Whitetail Feeding Patterns

The physical evidence of deer browsing on leaves, twigs, agricultural crops and natural fruits exemplifies a unique type of deer sign. It adds one more piece to the puzzle and affirms that an area deserves your closed examination. An area plentiful in food should also support a herd of deer. If you cannot find proof of feeding within an area, it may all the same serve as a travel corridor for deer, but you will have to find other signs, such as tracks and trails to affirm this.

To find evidence of feeding, you must know what deer consume, which includes more than 6 different plants. As grazing animals, they randomly nip off small leaves, twigs and buds of many trees and bushes. In northern forests the important natural foods are white cedar, maples, dogwood, aspen and blueberry. In the south deer prefer greenbriers, black gum, maples, honeysuckle, sumac and kudzu. In general they prefer new growth. In times of starvation; however, deer will eat pencil-thick stems.

Across whitetail country, the acorns of oak trees remain a common food source from late summer through winter. Fifty-four different species of oaks grow in North America, and just about every species produces acorns important to deer. Botanists divide all oaks into two groups, white oaks and black oaks. Generally, the white oaks produce “sweeter acorns”, although black-oak acorns are slightly bitter. Deer show a preference for the very sweetest whites, such as the chinquapin, the post and swamp white oak. Then again, black oaks produce acorns more consistently than white oaks, and deer eat black-oak acorns in years when white oaks do not bear fruit.

Squirrels shuck the shell of the acorn. Deer, on the other hand, eat acorns whole so the physical signs of such a meal are subtle. If you look close, you may detect some disturbance in leaf litter affiliated with deer, or you may come across some tracks in exposed dirt underneath oaks. Parallel wind rows of leaves usually suggest feeding activity of wild turkeys. With snow cover, you can easily discover where deer have pawed down to find acorns.

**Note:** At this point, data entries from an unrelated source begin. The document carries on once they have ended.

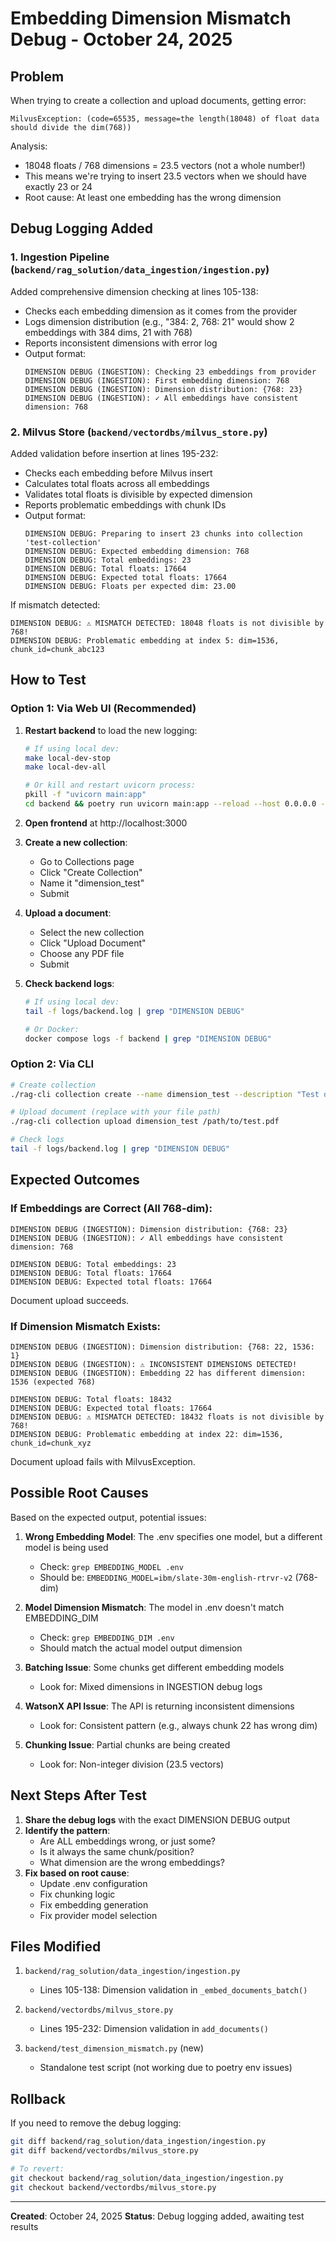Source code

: # Embedding Dimension Mismatch Debug - October 24, 2025

## Problem

When trying to create a collection and upload documents, getting error:
```
MilvusException: (code=65535, message=the length(18048) of float data should divide the dim(768))
```

Analysis:
- 18048 floats / 768 dimensions = 23.5 vectors (not a whole number!)
- This means we're trying to insert 23.5 vectors when we should have exactly 23 or 24
- Root cause: At least one embedding has the wrong dimension

## Debug Logging Added

### 1. Ingestion Pipeline (`backend/rag_solution/data_ingestion/ingestion.py`)

Added comprehensive dimension checking at lines 105-138:
- Checks each embedding dimension as it comes from the provider
- Logs dimension distribution (e.g., "384: 2, 768: 21" would show 2 embeddings with 384 dims, 21 with 768)
- Reports inconsistent dimensions with error log
- Output format:
  ```
  DIMENSION DEBUG (INGESTION): Checking 23 embeddings from provider
  DIMENSION DEBUG (INGESTION): First embedding dimension: 768
  DIMENSION DEBUG (INGESTION): Dimension distribution: {768: 23}
  DIMENSION DEBUG (INGESTION): ✓ All embeddings have consistent dimension: 768
  ```

### 2. Milvus Store (`backend/vectordbs/milvus_store.py`)

Added validation before insertion at lines 195-232:
- Checks each embedding before Milvus insert
- Calculates total floats across all embeddings
- Validates total floats is divisible by expected dimension
- Reports problematic embeddings with chunk IDs
- Output format:
  ```
  DIMENSION DEBUG: Preparing to insert 23 chunks into collection 'test-collection'
  DIMENSION DEBUG: Expected embedding dimension: 768
  DIMENSION DEBUG: Total embeddings: 23
  DIMENSION DEBUG: Total floats: 17664
  DIMENSION DEBUG: Expected total floats: 17664
  DIMENSION DEBUG: Floats per expected dim: 23.00
  ```

If mismatch detected:
  ```
  DIMENSION DEBUG: ⚠️ MISMATCH DETECTED: 18048 floats is not divisible by 768!
  DIMENSION DEBUG: Problematic embedding at index 5: dim=1536, chunk_id=chunk_abc123
  ```

## How to Test

### Option 1: Via Web UI (Recommended)

1. **Restart backend** to load the new logging:
   ```bash
   # If using local dev:
   make local-dev-stop
   make local-dev-all

   # Or kill and restart uvicorn process:
   pkill -f "uvicorn main:app"
   cd backend && poetry run uvicorn main:app --reload --host 0.0.0.0 --port 8000
   ```

2. **Open frontend** at http://localhost:3000

3. **Create a new collection**:
   - Go to Collections page
   - Click "Create Collection"
   - Name it "dimension_test"
   - Submit

4. **Upload a document**:
   - Select the new collection
   - Click "Upload Document"
   - Choose any PDF file
   - Submit

5. **Check backend logs**:
   ```bash
   # If using local dev:
   tail -f logs/backend.log | grep "DIMENSION DEBUG"

   # Or Docker:
   docker compose logs -f backend | grep "DIMENSION DEBUG"
   ```

### Option 2: Via CLI

```bash
# Create collection
./rag-cli collection create --name dimension_test --description "Test dimension debugging"

# Upload document (replace with your file path)
./rag-cli collection upload dimension_test /path/to/test.pdf

# Check logs
tail -f logs/backend.log | grep "DIMENSION DEBUG"
```

## Expected Outcomes

### If Embeddings are Correct (All 768-dim):

```
DIMENSION DEBUG (INGESTION): Dimension distribution: {768: 23}
DIMENSION DEBUG (INGESTION): ✓ All embeddings have consistent dimension: 768

DIMENSION DEBUG: Total embeddings: 23
DIMENSION DEBUG: Total floats: 17664
DIMENSION DEBUG: Expected total floats: 17664
```

Document upload succeeds.

### If Dimension Mismatch Exists:

```
DIMENSION DEBUG (INGESTION): Dimension distribution: {768: 22, 1536: 1}
DIMENSION DEBUG (INGESTION): ⚠️ INCONSISTENT DIMENSIONS DETECTED!
DIMENSION DEBUG (INGESTION): Embedding 22 has different dimension: 1536 (expected 768)

DIMENSION DEBUG: Total floats: 18432
DIMENSION DEBUG: Expected total floats: 17664
DIMENSION DEBUG: ⚠️ MISMATCH DETECTED: 18432 floats is not divisible by 768!
DIMENSION DEBUG: Problematic embedding at index 22: dim=1536, chunk_id=chunk_xyz
```

Document upload fails with MilvusException.

## Possible Root Causes

Based on the expected output, potential issues:

1. **Wrong Embedding Model**: The .env specifies one model, but a different model is being used
   - Check: `grep EMBEDDING_MODEL .env`
   - Should be: `EMBEDDING_MODEL=ibm/slate-30m-english-rtrvr-v2` (768-dim)

2. **Model Dimension Mismatch**: The model in .env doesn't match EMBEDDING_DIM
   - Check: `grep EMBEDDING_DIM .env`
   - Should match the actual model output dimension

3. **Batching Issue**: Some chunks get different embedding models
   - Look for: Mixed dimensions in INGESTION debug logs

4. **WatsonX API Issue**: The API is returning inconsistent dimensions
   - Look for: Consistent pattern (e.g., always chunk 22 has wrong dim)

5. **Chunking Issue**: Partial chunks are being created
   - Look for: Non-integer division (23.5 vectors)

## Next Steps After Test

1. **Share the debug logs** with the exact DIMENSION DEBUG output
2. **Identify the pattern**:
   - Are ALL embeddings wrong, or just some?
   - Is it always the same chunk/position?
   - What dimension are the wrong embeddings?
3. **Fix based on root cause**:
   - Update .env configuration
   - Fix chunking logic
   - Fix embedding generation
   - Fix provider model selection

## Files Modified

1. `backend/rag_solution/data_ingestion/ingestion.py`
   - Lines 105-138: Dimension validation in `_embed_documents_batch()`

2. `backend/vectordbs/milvus_store.py`
   - Lines 195-232: Dimension validation in `add_documents()`

3. `backend/test_dimension_mismatch.py` (new)
   - Standalone test script (not working due to poetry env issues)

## Rollback

If you need to remove the debug logging:
```bash
git diff backend/rag_solution/data_ingestion/ingestion.py
git diff backend/vectordbs/milvus_store.py

# To revert:
git checkout backend/rag_solution/data_ingestion/ingestion.py
git checkout backend/vectordbs/milvus_store.py
```

---

**Created**: October 24, 2025
**Status**: Debug logging added, awaiting test results
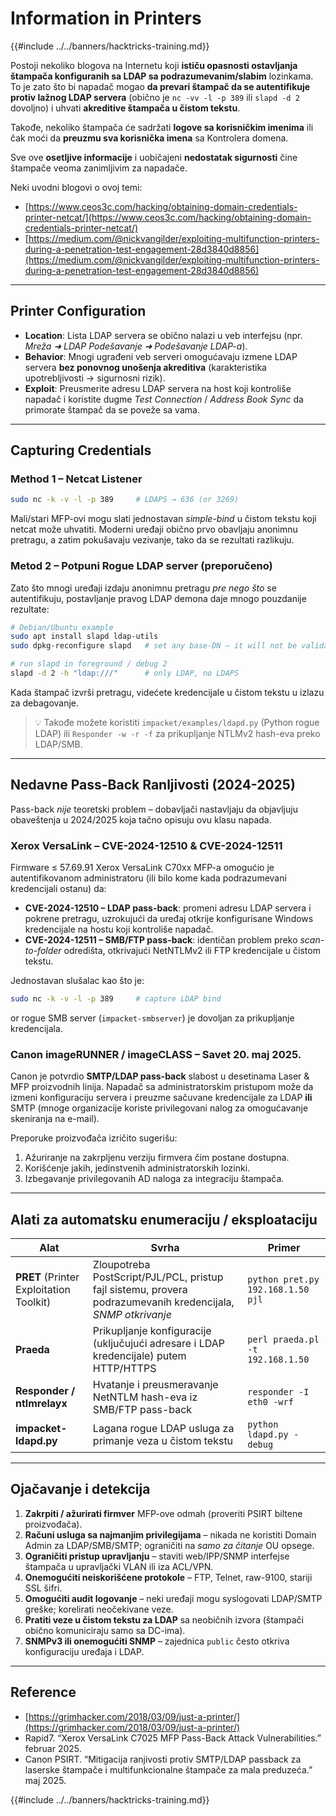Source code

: # Information in Printers

{{#include ../../banners/hacktricks-training.md}}

Postoji nekoliko blogova na Internetu koji **ističu opasnosti ostavljanja štampača konfiguranih sa LDAP sa podrazumevanim/slabim** lozinkama.  \
To je zato što bi napadač mogao **da prevari štampač da se autentifikuje protiv lažnog LDAP servera** (obično je `nc -vv -l -p 389` ili `slapd -d 2` dovoljno) i uhvati **akreditive štampača u čistom tekstu**.

Takođe, nekoliko štampača će sadržati **logove sa korisničkim imenima** ili čak moći da **preuzmu sva korisnička imena** sa Kontrolera domena.

Sve ove **osetljive informacije** i uobičajeni **nedostatak sigurnosti** čine štampače veoma zanimljivim za napadače.

Neki uvodni blogovi o ovoj temi:

- [https://www.ceos3c.com/hacking/obtaining-domain-credentials-printer-netcat/](https://www.ceos3c.com/hacking/obtaining-domain-credentials-printer-netcat/)
- [https://medium.com/@nickvangilder/exploiting-multifunction-printers-during-a-penetration-test-engagement-28d3840d8856](https://medium.com/@nickvangilder/exploiting-multifunction-printers-during-a-penetration-test-engagement-28d3840d8856)

---
## Printer Configuration

- **Location**: Lista LDAP servera se obično nalazi u veb interfejsu (npr. *Mreža ➜ LDAP Podešavanje ➜ Podešavanje LDAP-a*).
- **Behavior**: Mnogi ugrađeni veb serveri omogućavaju izmene LDAP servera **bez ponovnog unošenja akreditiva** (karakteristika upotrebljivosti → sigurnosni rizik).
- **Exploit**: Preusmerite adresu LDAP servera na host koji kontroliše napadač i koristite dugme *Test Connection* / *Address Book Sync* da primorate štampač da se poveže sa vama.

---
## Capturing Credentials

### Method 1 – Netcat Listener
```bash
sudo nc -k -v -l -p 389     # LDAPS → 636 (or 3269)
```
Mali/stari MFP-ovi mogu slati jednostavan *simple-bind* u čistom tekstu koji netcat može uhvatiti. Moderni uređaji obično prvo obavljaju anonimnu pretragu, a zatim pokušavaju vezivanje, tako da se rezultati razlikuju.

### Metod 2 – Potpuni Rogue LDAP server (preporučeno)

Zato što mnogi uređaji izdaju anonimnu pretragu *pre nego što* se autentifikuju, postavljanje pravog LDAP demona daje mnogo pouzdanije rezultate:
```bash
# Debian/Ubuntu example
sudo apt install slapd ldap-utils
sudo dpkg-reconfigure slapd   # set any base-DN – it will not be validated

# run slapd in foreground / debug 2
slapd -d 2 -h "ldap:///"      # only LDAP, no LDAPS
```
Kada štampač izvrši pretragu, videćete kredencijale u čistom tekstu u izlazu za debagovanje.

> 💡  Takođe možete koristiti `impacket/examples/ldapd.py` (Python rogue LDAP) ili `Responder -w -r -f` za prikupljanje NTLMv2 hash-eva preko LDAP/SMB.

---
## Nedavne Pass-Back Ranljivosti (2024-2025)

Pass-back *nije* teoretski problem – dobavljači nastavljaju da objavljuju obaveštenja u 2024/2025 koja tačno opisuju ovu klasu napada.

### Xerox VersaLink – CVE-2024-12510 & CVE-2024-12511

Firmware ≤ 57.69.91 Xerox VersaLink C70xx MFP-a omogućio je autentifikovanom administratoru (ili bilo kome kada podrazumevani kredencijali ostanu) da:

* **CVE-2024-12510 – LDAP pass-back**: promeni adresu LDAP servera i pokrene pretragu, uzrokujući da uređaj otkrije konfigurisane Windows kredencijale na hostu koji kontroliše napadač.
* **CVE-2024-12511 – SMB/FTP pass-back**: identičan problem preko *scan-to-folder* odredišta, otkrivajući NetNTLMv2 ili FTP kredencijale u čistom tekstu.

Jednostavan slušalac kao što je:
```bash
sudo nc -k -v -l -p 389     # capture LDAP bind
```
or rogue SMB server (`impacket-smbserver`) je dovoljan za prikupljanje kredencijala.

### Canon imageRUNNER / imageCLASS – Savet 20. maj 2025.

Canon je potvrdio **SMTP/LDAP pass-back** slabost u desetinama Laser & MFP proizvodnih linija. Napadač sa administratorskim pristupom može da izmeni konfiguraciju servera i preuzme sačuvane kredencijale za LDAP **ili** SMTP (mnoge organizacije koriste privilegovani nalog za omogućavanje skeniranja na e-mail).

Preporuke proizvođača izričito sugerišu:

1. Ažuriranje na zakrpljenu verziju firmvera čim postane dostupna.
2. Korišćenje jakih, jedinstvenih administratorskih lozinki.
3. Izbegavanje privilegovanih AD naloga za integraciju štampača.

---
## Alati za automatsku enumeraciju / eksploataciju

| Alat | Svrha | Primer |
|------|---------|---------|
| **PRET** (Printer Exploitation Toolkit) | Zloupotreba PostScript/PJL/PCL, pristup fajl sistemu, provera podrazumevanih kredencijala, *SNMP otkrivanje* | `python pret.py 192.168.1.50 pjl` |
| **Praeda** | Prikupljanje konfiguracije (uključujući adresare i LDAP kredencijale) putem HTTP/HTTPS | `perl praeda.pl -t 192.168.1.50` |
| **Responder / ntlmrelayx** | Hvatanje i preusmeravanje NetNTLM hash-eva iz SMB/FTP pass-back | `responder -I eth0 -wrf` |
| **impacket-ldapd.py** | Lagana rogue LDAP usluga za primanje veza u čistom tekstu | `python ldapd.py -debug` |

---
## Ojačavanje i detekcija

1. **Zakrpiti / ažurirati firmver** MFP-ove odmah (proveriti PSIRT biltene proizvođača).
2. **Računi usluga sa najmanjim privilegijama** – nikada ne koristiti Domain Admin za LDAP/SMB/SMTP; ograničiti na *samo za čitanje* OU opsege.
3. **Ograničiti pristup upravljanju** – staviti web/IPP/SNMP interfejse štampača u upravljački VLAN ili iza ACL/VPN.
4. **Onemogućiti neiskorišćene protokole** – FTP, Telnet, raw-9100, stariji SSL šifri.
5. **Omogućiti audit logovanje** – neki uređaji mogu syslogovati LDAP/SMTP greške; korelirati neočekivane veze.
6. **Pratiti veze u čistom tekstu za LDAP** sa neobičnih izvora (štampači obično komuniciraju samo sa DC-ima).
7. **SNMPv3 ili onemogućiti SNMP** – zajednica `public` često otkriva konfiguraciju uređaja i LDAP.

---
## Reference

- [https://grimhacker.com/2018/03/09/just-a-printer/](https://grimhacker.com/2018/03/09/just-a-printer/)
- Rapid7. “Xerox VersaLink C7025 MFP Pass-Back Attack Vulnerabilities.” februar 2025.
- Canon PSIRT. “Mitigacija ranjivosti protiv SMTP/LDAP passback za laserske štampače i multifunkcionalne štampače za mala preduzeća.” maj 2025.

{{#include ../../banners/hacktricks-training.md}}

Important agricultural crops that deer utilize include corn, soybeans, apples and alfalfa. Deer eat these foods in many different stages. In an apple orchard, for example, deer will browse on apple twigs as well as eat the fruit itself. In a cornfield, deer will nip off the tops of the stalk and silk as well as the mature ear. Given a crack at shelled corn, they will chow down with relish. Frequently they will also carry a cob of corn with them as they leave a feeder or field.

Deer lack incisor teeth in the front of the upper jaw; hence they cannot nearly “bite” off stems. Alternatively, a deer utilized its lower canine teeth to press a stem or leaf against the upper jaw and then tears away a mouthful. The remaining stem or leaf shows a jagged edge. By contrast, neatly-pruned stems low to the ground is more than likely rabbit activity. Broken branches of apple and cherry trees as a whole represent the work of a bear. Tthe raccoon will break down stalks of corn. Deer are dainty eaters by equivalence.